Gilmartin said that Google’s decision to offer free turn-by-turn navigation and acquisition of ADMob for $750 million reinforced the expectation that the viable business models for LBS in 2010 and beyond will include offering free or “freemium” services to consumers through ad-supported and other non-traditional funding models. “That said, the carriers’ subscription model still appears viable, at least for the short term, and consumers are proving to be willing to pay for what they perceive to be high-quality applications both on- and off-deck, navigation being the most prominent category,” he said.
Go Ask Apple?
The rollout of the Apple iPhone 4S may not be the biggest thing for the LBS market, but it does open it further to another tier-one carrier in Sprint. Like other iPhone models, the 4S has GPS embedded, but offers Siri voice-recognition that integrates with its navigation capability.
When LBS Insider contacted Sprint for comments on the new iPhone 4S and the FCC decision that GPS be installed in all smartphones, we got the public relations brush off to “Go ask Apple.” Ask Apple about GPS and LBS? This is an interesting response, as Sprint was one of the first major LBS market players, particularly their Nextel folks who were very innovative with location technology in the early days.
Intel Buys Telmap
At least one company in the LBS market is doing something right when a big company like Intel buys it. As GPS World reported, Intel bought Telmap, the Israel-based LBS company. The deal was announced at the recent Intel AppUp Elements developer conference in Seattle.
Motti Kushnir, Telmap chief marketing officer, said that since Telmap is a private company, financial details cannot be disclosed. He said the deal will take effect by the end of the year. “Telmap will be a wholly owned subsidiary and will maintain its independence as well as its brand,” Kushnir said in a prepared statement.
Kushnir said no layoffs are expected, nor will facilities close or be moved by Intel. “On the contrary, we are expected to grow in order to support the growth of our business both in existing and new territories,” he said.

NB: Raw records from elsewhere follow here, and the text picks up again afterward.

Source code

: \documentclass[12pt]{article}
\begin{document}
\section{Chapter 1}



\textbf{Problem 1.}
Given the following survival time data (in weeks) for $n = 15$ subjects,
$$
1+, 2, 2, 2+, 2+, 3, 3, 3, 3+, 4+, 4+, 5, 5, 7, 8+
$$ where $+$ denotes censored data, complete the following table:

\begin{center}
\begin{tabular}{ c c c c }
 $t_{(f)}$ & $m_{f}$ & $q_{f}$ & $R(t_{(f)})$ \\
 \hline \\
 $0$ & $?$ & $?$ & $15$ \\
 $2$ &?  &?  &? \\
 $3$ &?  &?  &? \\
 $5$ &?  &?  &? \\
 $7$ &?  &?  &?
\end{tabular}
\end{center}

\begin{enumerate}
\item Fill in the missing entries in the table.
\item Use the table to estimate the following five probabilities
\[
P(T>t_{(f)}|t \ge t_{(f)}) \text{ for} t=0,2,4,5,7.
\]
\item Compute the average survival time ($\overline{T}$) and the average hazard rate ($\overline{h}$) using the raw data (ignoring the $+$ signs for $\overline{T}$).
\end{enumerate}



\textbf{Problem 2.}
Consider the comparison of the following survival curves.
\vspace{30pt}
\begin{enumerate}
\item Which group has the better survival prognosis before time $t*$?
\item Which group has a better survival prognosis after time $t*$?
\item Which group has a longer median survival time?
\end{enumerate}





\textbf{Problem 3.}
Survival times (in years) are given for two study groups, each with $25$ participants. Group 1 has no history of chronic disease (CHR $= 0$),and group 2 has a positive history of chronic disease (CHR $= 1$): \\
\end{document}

One of the reasons Intel bought the company is that it is sees mobility as one of its growth engines — and location is a key component, Kushnir said.

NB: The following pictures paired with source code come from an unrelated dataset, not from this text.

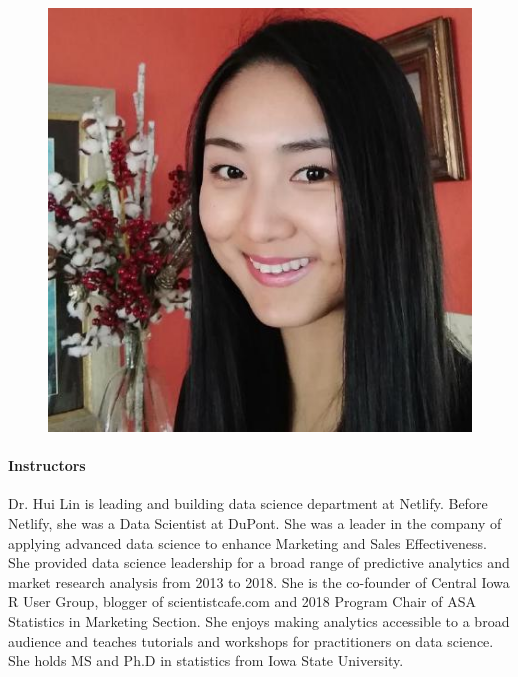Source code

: \documentclass[11pt]{article}
\begin{document}
\begin{figure}
  \vspace{-25pt}
  \begin{center}
    \includegraphics[width=\linewidth]{Hui-Lin.png}
  \end{center}  
  \vspace{-25pt}
\end{figure}
\paragraph{Instructors}
Dr. Hui Lin is leading and building data science department at
Netlify. Before Netlify, she was a Data Scientist at DuPont. She was a
leader in the company of applying advanced data science to enhance
Marketing and Sales Effectiveness. She provided data science
leadership for a broad range of predictive analytics and market
research analysis from 2013 to 2018. She is the co-founder of Central
Iowa R User Group, blogger of scientistcafe.com and 2018 Program Chair
of ASA Statistics in Marketing Section. She enjoys making analytics
accessible to a broad audience and teaches tutorials and workshops for
practitioners on data science. She holds MS and Ph.D in statistics
from Iowa State University.
\end{document}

Telmap says it has 6 million users for its IP portfolio that includes mapping, local search, and navigation. This includes a new restaurant LBS initiative in Israel. The company is working with Rest, a large Israel restaurant guide to provide location-based coupons to customers.
In other LBS industry news:
Fierce Wireless made an admittedly subjective list of the worst cell phones of all time. Garmin’s ill-fated Nuvifone G60 made the list. The phone, a partnership between Garmin and Asustek Computer, featured LBS — and had a $5.95 monthly charge for premium service. Fierce Wireless says that it was a failure in part because of Google’s free location services.
Nokia will be closing down its operations in Bonn, Germany, and Malvern, Pennsylvania, with an expected loss of more than 1,300 jobs in the Location and Commerce divisions. According to published reports, operations will consolidate in the Berlin, Boston, and Chicago offices. Another 2,200 layoffs will come from its European manufacturing operations.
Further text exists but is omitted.